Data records
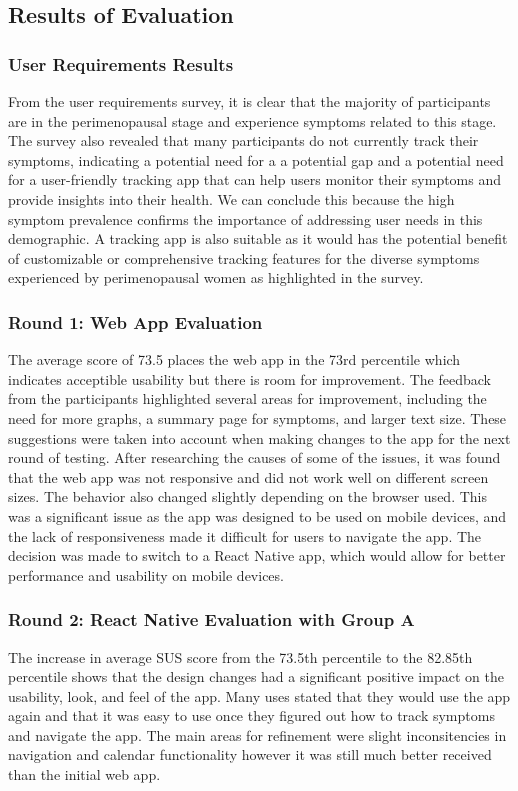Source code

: \subsection{Results of Evaluation}

\subsubsection{User Requirements Results} 
From the user requirements survey, it is clear that the majority of participants are in the perimenopausal stage and experience symptoms related to this stage. The survey also revealed that many participants do not currently track their symptoms, indicating a potential need for a a potential gap and a potential need for a user-friendly tracking app that can help users monitor their symptoms and provide insights into their health. We can conclude this because the high symptom prevalence confirms the importance of addressing user needs in this demographic. A tracking app is also suitable as it would has the potential benefit of customizable or comprehensive tracking features for the diverse symptoms experienced by perimenopausal women as highlighted in the survey. 


\subsubsection{Round 1: Web App Evaluation}
The average score of 73.5 places the web app in the 73rd percentile which indicates acceptible usability but there is room for improvement. The feedback from the participants highlighted several areas for improvement, including the need for more graphs, a summary page for symptoms, and larger text size. These suggestions were taken into account when making changes to the app for the next round of testing. After researching the causes of some of the issues, it was found that the web app was not responsive and did not work well on different screen sizes. The behavior also changed slightly depending on the browser used. This was a significant issue as the app was designed to be used on mobile devices, and the lack of responsiveness made it difficult for users to navigate the app. The decision was made to switch to a React Native app, which would allow for better performance and usability on mobile devices.

\subsubsection{Round 2: React Native Evaluation with Group A}
The increase in average SUS score from the 73.5th percentile to the 82.85th percentile shows that the design changes had a significant positive impact on the usability, look, and feel of the app. Many uses stated that they would use the app again and that it was easy to use once they figured out how to track symptoms and navigate the app. The main areas for refinement were slight inconsitencies in navigation and calendar functionality however it was still much better received than the initial web app. 

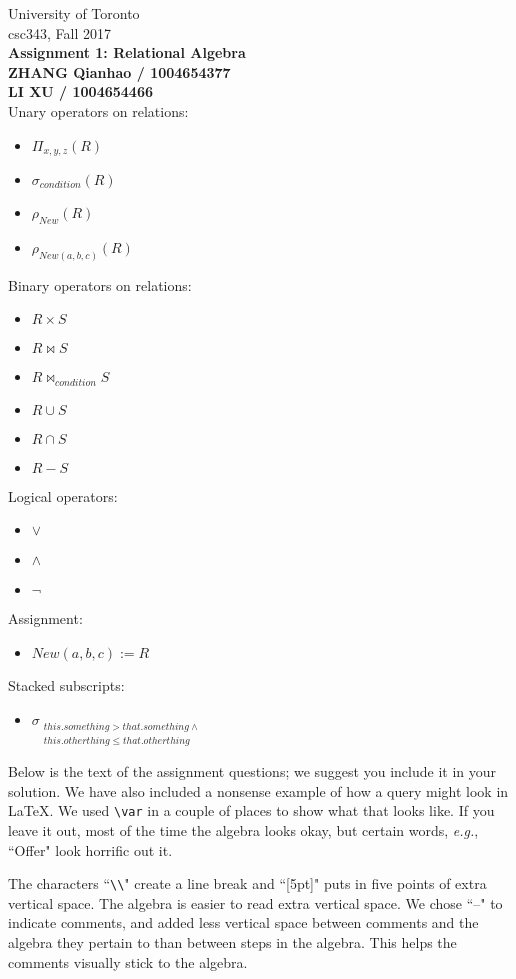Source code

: \documentclass{article}
\newcommand{\var}[1]{\mathit{#1}}
\begin{document}
\noindent
University of Toronto\\
{\sc csc}343, Fall 2017\\[10pt]
{\LARGE\bf Assignment 1: Relational Algebra \\
ZHANG Qianhao / 1004654377 \\
LI XU / 1004654466
} \\[10pt]

\noindent
Unary operators on relations:
\begin{itemize}
\item $\Pi_{x, y, z} (R)$
\item $\sigma_{condition} (R) $
\item $\rho_{New} (R) $
\item $\rho_{New(a, b, c)} (R) $
\end{itemize}
Binary operators on relations:
\begin{itemize}
\item $R \times S$
\item $R \bowtie S$
\item $R \bowtie_{condition} S$
\item $R \cup S$
\item $R \cap S$
\item $R - S$
\end{itemize}
Logical operators:
\begin{itemize}
\item $\vee$
\item $\wedge$
\item $\neg$
\end{itemize}
Assignment:
\begin{itemize}
\item $New(a, b, c) := R$
\end{itemize}
Stacked subscripts:
\begin{itemize}
\item
$\sigma_{\substack{this.something > that.something \wedge \\ this.otherthing \leq that.otherthing}}$
\end{itemize}

\noindent
Below is the text of the assignment questions; we suggest you include it in your solution.
We have also included a nonsense example of how a query might look in LaTeX.  
We used \verb|\var| in a couple of places to show what that looks like.  
If you leave it out, most of the time the algebra looks okay, but certain words,
{\it e.g.}, ``Offer" look horrific out it.

The characters ``\verb|\\|" create a line break and ``[5pt]" puts in 
five points of extra vertical space.  The algebra is easier to read  extra
vertical space.
We chose ``--" to indicate comments, and added less vertical space between comments
and the algebra they pertain to than between steps in the algebra.
This helps the comments visually stick to the algebra.
\end{document}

- **Exercise brief**: From the entries above, return exactly the line containing "The average score", the line containing "2: React Native", and all lines between, and nothing else.

- **Reply**:
The average score of 73.5 places the web app in the 73rd percentile which indicates acceptible usability but there is room for improvement. The feedback from the participants highlighted several areas for improvement, including the need for more graphs, a summary page for symptoms, and larger text size. These suggestions were taken into account when making changes to the app for the next round of testing. After researching the causes of some of the issues, it was found that the web app was not responsive and did not work well on different screen sizes. The behavior also changed slightly depending on the browser used. This was a significant issue as the app was designed to be used on mobile devices, and the lack of responsiveness made it difficult for users to navigate the app. The decision was made to switch to a React Native app, which would allow for better performance and usability on mobile devices.

\subsubsection{Round 2: React Native Evaluation with Group A}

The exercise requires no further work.